Code de la Nationalité: Amnesty International y voit une « régression juridique sans précédent »

Amnesty international tire la sonnette d’alerte sur le caractère anti démocratique de nouveau code de la Nationalité ©Dépêches 241

Libreville, le 7 avril 2026-(Dépêches 241). Alors qu’il reste très contesté sur le plan local, le nouveau Code de la nationalité du Gabon suscite désormais de vives craintes chez les organisations internationales. Dans une correspondance privée dont la rédaction du journal en ligne Le Confidentiel a eu lecture, Amnesty International redoute ce nouveau texte qu’elle n’a pas hésité de qualifier comme « une régression juridique et une répression généralisée sans précédent des voix dissidentes de la société civile et de la société politique ».

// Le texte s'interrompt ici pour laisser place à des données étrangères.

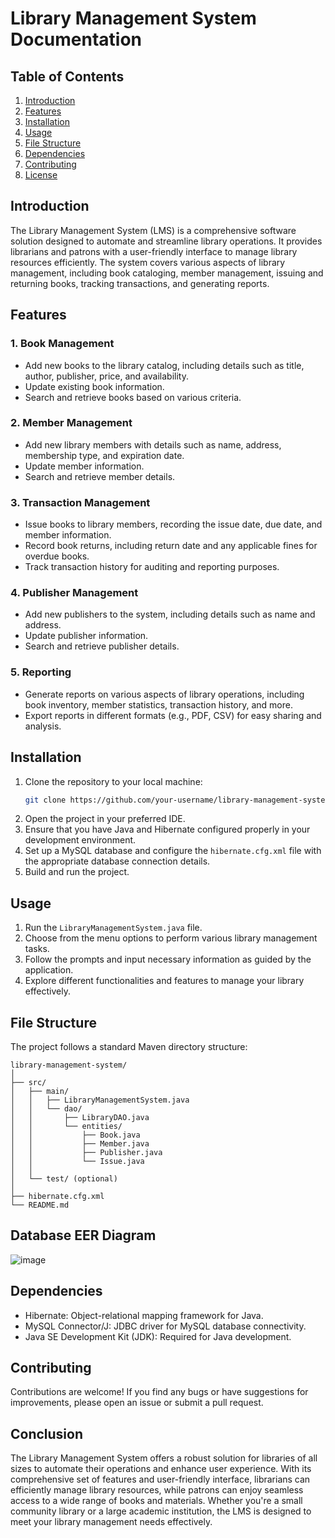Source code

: # Library Management System Documentation

## Table of Contents
1. [Introduction](#introduction)
2. [Features](#features)
3. [Installation](#installation)
4. [Usage](#usage)
5. [File Structure](#file-structure)
6. [Dependencies](#dependencies)
7. [Contributing](#contributing)
8. [License](#license)

## Introduction
The Library Management System (LMS) is a comprehensive software solution designed to automate and streamline library operations. It provides librarians and patrons with a user-friendly interface to manage library resources efficiently. The system covers various aspects of library management, including book cataloging, member management, issuing and returning books, tracking transactions, and generating reports.

## Features
### 1. Book Management
- Add new books to the library catalog, including details such as title, author, publisher, price, and availability.
- Update existing book information.
- Search and retrieve books based on various criteria.

### 2. Member Management
- Add new library members with details such as name, address, membership type, and expiration date.
- Update member information.
- Search and retrieve member details.

### 3. Transaction Management
- Issue books to library members, recording the issue date, due date, and member information.
- Record book returns, including return date and any applicable fines for overdue books.
- Track transaction history for auditing and reporting purposes.

### 4. Publisher Management
- Add new publishers to the system, including details such as name and address.
- Update publisher information.
- Search and retrieve publisher details.

### 5. Reporting
- Generate reports on various aspects of library operations, including book inventory, member statistics, transaction history, and more.
- Export reports in different formats (e.g., PDF, CSV) for easy sharing and analysis.

## Installation
1. Clone the repository to your local machine:
   ```bash
   git clone https://github.com/your-username/library-management-system.git
   ```
2. Open the project in your preferred IDE.
3. Ensure that you have Java and Hibernate configured properly in your development environment.
4. Set up a MySQL database and configure the `hibernate.cfg.xml` file with the appropriate database connection details.
5. Build and run the project.

## Usage
1. Run the `LibraryManagementSystem.java` file.
2. Choose from the menu options to perform various library management tasks.
3. Follow the prompts and input necessary information as guided by the application.
4. Explore different functionalities and features to manage your library effectively.

## File Structure
The project follows a standard Maven directory structure:
```
library-management-system/
│
├── src/
│   ├── main/
│   │   ├── LibraryManagementSystem.java
│   │   └── dao/
│   │       ├── LibraryDAO.java
│   │       └── entities/
│   │           ├── Book.java
│   │           ├── Member.java
│   │           ├── Publisher.java
│   │           └── Issue.java
│   │
│   └── test/ (optional)
│
├── hibernate.cfg.xml
└── README.md
```


## Database EER Diagram
![image](https://github.com/subhadip-kundu/Java-programming/assets/124190254/82e6c8d2-1715-4d5f-b52b-069319bf1093)


## Dependencies
- Hibernate: Object-relational mapping framework for Java.
- MySQL Connector/J: JDBC driver for MySQL database connectivity.
- Java SE Development Kit (JDK): Required for Java development.

## Contributing
Contributions are welcome! If you find any bugs or have suggestions for improvements, please open an issue or submit a pull request.


## Conclusion
The Library Management System offers a robust solution for libraries of all sizes to automate their operations and enhance user experience. With its comprehensive set of features and user-friendly interface, librarians can efficiently manage library resources, while patrons can enjoy seamless access to a wide range of books and materials. Whether you're a small community library or a large academic institution, the LMS is designed to meet your library management needs effectively.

Au Gabon, les nouvelles autorités viennent de durcir les conditions d’accès et du maintien de la nationalité. Une décision qui n’a pas tardé à faire réagir aussi bien dans la sphère politique et associative locale, que sur le plan international. Après l’association Gab’Action qui a récemment porté l’affaire devant la Cour Africaine des Droits de l’Homme et des Peuples (CADHP), c’est désormais au tour de l’organisation de défense des droits humains, Amnesty International, d’émettre ses redoutables inquiétudes, quant à ce nouveau Code de la nationalité gabonaise.

Le droit à l’identité transformé en outil de coercition politique ? 

Dans un contexte de crise sociale persistante au Gabon, l’organisation internationale exprime sans détour sa crainte vis-à-vis de ce nouveau Code de la nationalité, considéré comme « une régression juridique et une répression généralisée sans précédent des voix dissidentes de la société civile et de la société politique ». En clair, pour Amnesty International, ce nouveau Code pourrait très rapidement devenir un instrument d’une traque légalement orchestrée contre les voix dissidentes.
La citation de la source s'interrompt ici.